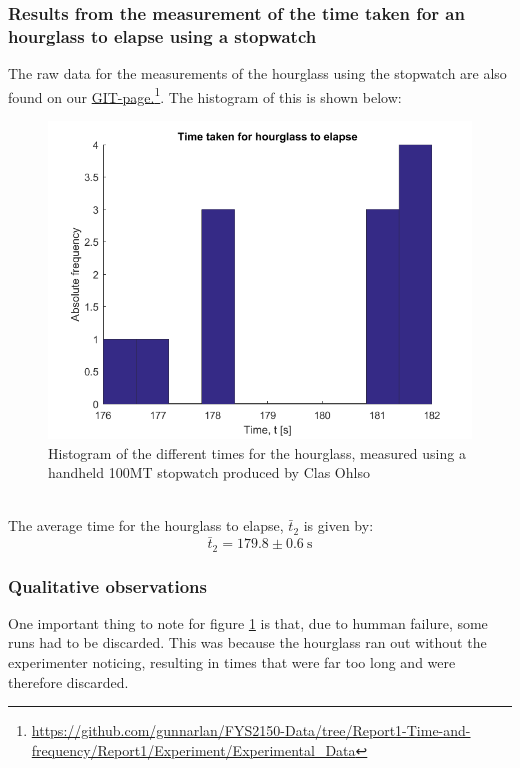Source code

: \documentclass[a4paper, 10pt]{article}
\begin{document}
\subsubsection{Results from the measurement of the time taken for an hourglass to elapse using a stopwatch}
The raw data for the measurements of the hourglass using the stopwatch are also found on our \href{https://github.com/gunnarlan/FYS2150-Data/tree/Report1-Time-and-frequency/Report1/Experiment/Experimental_Data}{GIT-page.}\footnote{\url{https://github.com/gunnarlan/FYS2150-Data/tree/Report1-Time-and-frequency/Report1/Experiment/Experimental_Data}}. The histogram of this is shown below:
\begin{figure}[ht!]
\centering
\includegraphics[scale=0.7]{Experiment2_2.png}
\caption{Histogram of the different times for the hourglass, measured using a handheld 100MT stopwatch produced by Clas Ohlso}\label{fig:Experiment_2_2}
\end{figure}\\
The average time for the hourglass to elapse, $\bar{t}_2$ is given by:
$$\bar{t}_2 = 179.8 \pm 0.6 \ \mathrm{s}$$
\subsubsection{Qualitative observations}\label{Discarding_stopwatch}
One important thing to note for figure \ref{fig:Experiment_2_2} is that, due to humman failure, some runs had to be discarded. This was because the hourglass ran out without the experimenter noticing, resulting in times that were far too long and were therefore discarded.
\end{document}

> **ACTION ITEM**
Search the material for the word "label". Each line where it is found must be copied.

> **WORKED SOLUTION**
\caption{Histogram of the different times for the hourglass, measured using a handheld 100MT stopwatch produced by Clas Ohlso}\label{fig:Experiment_2_2}
\subsubsection{Qualitative observations}\label{Discarding_stopwatch}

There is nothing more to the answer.